## WORK TO BE COMPLETED:
In the entries below, the lines from the one with "- **Phone**: +48 735 091 235" through the one with "- Python Essentials 1, Cisco, 2024" are to be copied exactly; both ends count.

## SUPPLIED DATA:
○ ○ ○ ○ ○

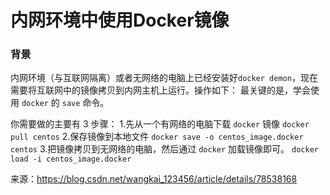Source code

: # 内网环境中使用Docker镜像

### 背景
内网环境（与互联网隔离）或者无网络的电脑上已经安装好`docker demon`，现在需要将互联网中的镜像拷贝到内网主机上运行。操作如下：
最关键的是，学会使用 `docker` 的 `save` 命令。

你需要做的主要有 3 步骤：
1.先从一个有网络的电脑下载 `docker` 镜像
`docker pull centos`
2.保存镜像到本地文件
`docker save -o centos_image.docker centos`
3.把镜像拷贝到无网络的电脑，然后通过 `docker` 加载镜像即可。
`docker load -i centos_image.docker`

来源：https://blog.csdn.net/wangkai_123456/article/details/78538168
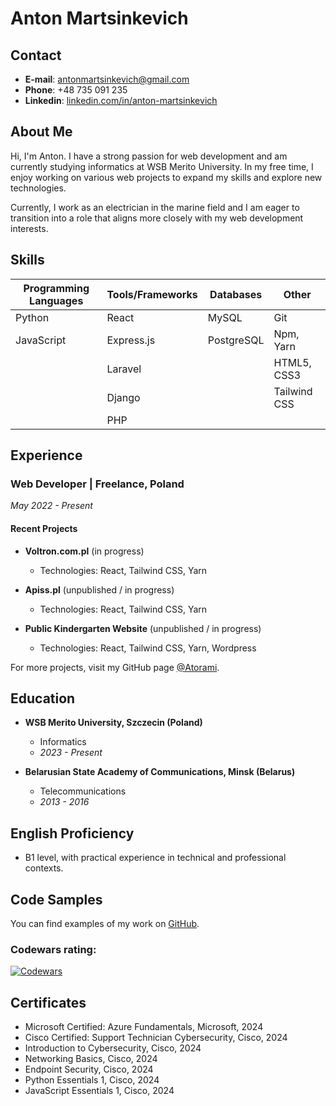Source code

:# Anton Martsinkevich

## Contact

- **E-mail**: antonmartsinkevich@gmail.com
- **Phone**: +48 735 091 235
- **Linkedin**: [linkedin.com/in/anton-martsinkevich](https://www.linkedin.com/in/anton-martsinkevich)

## About Me

Hi, I'm Anton. I have a strong passion for web development and am currently studying informatics at WSB Merito University. In my free time, I enjoy working on various web projects to expand my skills and explore new technologies.

Currently, I work as an electrician in the marine field and I am eager to transition into a role that aligns more closely with my web development interests.

## Skills

| Programming Languages | Tools/Frameworks | Databases    | Other         |
|-----------------------|------------------|--------------|---------------|
| Python                | React            | MySQL        | Git           |
| JavaScript            | Express.js       | PostgreSQL   | Npm, Yarn     |
|                       | Laravel          |              | HTML5, CSS3   |
|                       | Django           |              | Tailwind CSS  |
|                       | PHP              |              |               |

## Experience

### Web Developer | Freelance, Poland
*May 2022 - Present*

#### Recent Projects

- **Voltron.com.pl** (in progress)
  - Technologies: React, Tailwind CSS, Yarn

- **Apiss.pl** (unpublished / in progress)
  - Technologies: React, Tailwind CSS, Yarn

- **Public Kindergarten Website** (unpublished / in progress)
  - Technologies: React, Tailwind CSS, Yarn, Wordpress

For more projects, visit my GitHub page [@Atorami](https://github.com/atorami).

## Education

- **WSB Merito University, Szczecin (Poland)**
  - Informatics
  - *2023 - Present*

- **Belarusian State Academy of Communications, Minsk (Belarus)**
  - Telecommunications
  - *2013 - 2016*

## English Proficiency

- B1 level, with practical experience in technical and professional contexts.

## Code Samples

You can find examples of my work on [GitHub](https://github.com/atorami).

### Codewars rating:
[![Codewars](https://www.codewars.com/users/Atorami/badges/small)](https://www.codewars.com/users/Atorami)

## Certificates

- Microsoft Certified: Azure Fundamentals, Microsoft, 2024
- Cisco Certified: Support Technician Cybersecurity, Cisco, 2024
- Introduction to Cybersecurity, Cisco, 2024
- Networking Basics, Cisco, 2024
- Endpoint Security, Cisco, 2024
- Python Essentials 1, Cisco, 2024
- JavaScript Essentials 1, Cisco, 2024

○ ○ ○ ○ ○

## RESPONSE TO THE TASK:
- **Phone**: +48 735 091 235
- **Linkedin**: [linkedin.com/in/anton-martsinkevich](https://www.linkedin.com/in/anton-martsinkevich)

## About Me

Hi, I'm Anton. I have a strong passion for web development and am currently studying informatics at WSB Merito University. In my free time, I enjoy working on various web projects to expand my skills and explore new technologies.

Currently, I work as an electrician in the marine field and I am eager to transition into a role that aligns more closely with my web development interests.

## Skills

| Programming Languages | Tools/Frameworks | Databases    | Other         |
|-----------------------|------------------|--------------|---------------|
| Python                | React            | MySQL        | Git           |
| JavaScript            | Express.js       | PostgreSQL   | Npm, Yarn     |
|                       | Laravel          |              | HTML5, CSS3   |
|                       | Django           |              | Tailwind CSS  |
|                       | PHP              |              |               |

## Experience

### Web Developer | Freelance, Poland
*May 2022 - Present*

#### Recent Projects

- **Voltron.com.pl** (in progress)
  - Technologies: React, Tailwind CSS, Yarn

- **Apiss.pl** (unpublished / in progress)
  - Technologies: React, Tailwind CSS, Yarn

- **Public Kindergarten Website** (unpublished / in progress)
  - Technologies: React, Tailwind CSS, Yarn, Wordpress

For more projects, visit my GitHub page [@Atorami](https://github.com/atorami).

## Education

- **WSB Merito University, Szczecin (Poland)**
  - Informatics
  - *2023 - Present*

- **Belarusian State Academy of Communications, Minsk (Belarus)**
  - Telecommunications
  - *2013 - 2016*

## English Proficiency

- B1 level, with practical experience in technical and professional contexts.

## Code Samples

You can find examples of my work on [GitHub](https://github.com/atorami).

### Codewars rating:
[![Codewars](https://www.codewars.com/users/Atorami/badges/small)](https://www.codewars.com/users/Atorami)

## Certificates

- Microsoft Certified: Azure Fundamentals, Microsoft, 2024
- Cisco Certified: Support Technician Cybersecurity, Cisco, 2024
- Introduction to Cybersecurity, Cisco, 2024
- Networking Basics, Cisco, 2024
- Endpoint Security, Cisco, 2024
- Python Essentials 1, Cisco, 2024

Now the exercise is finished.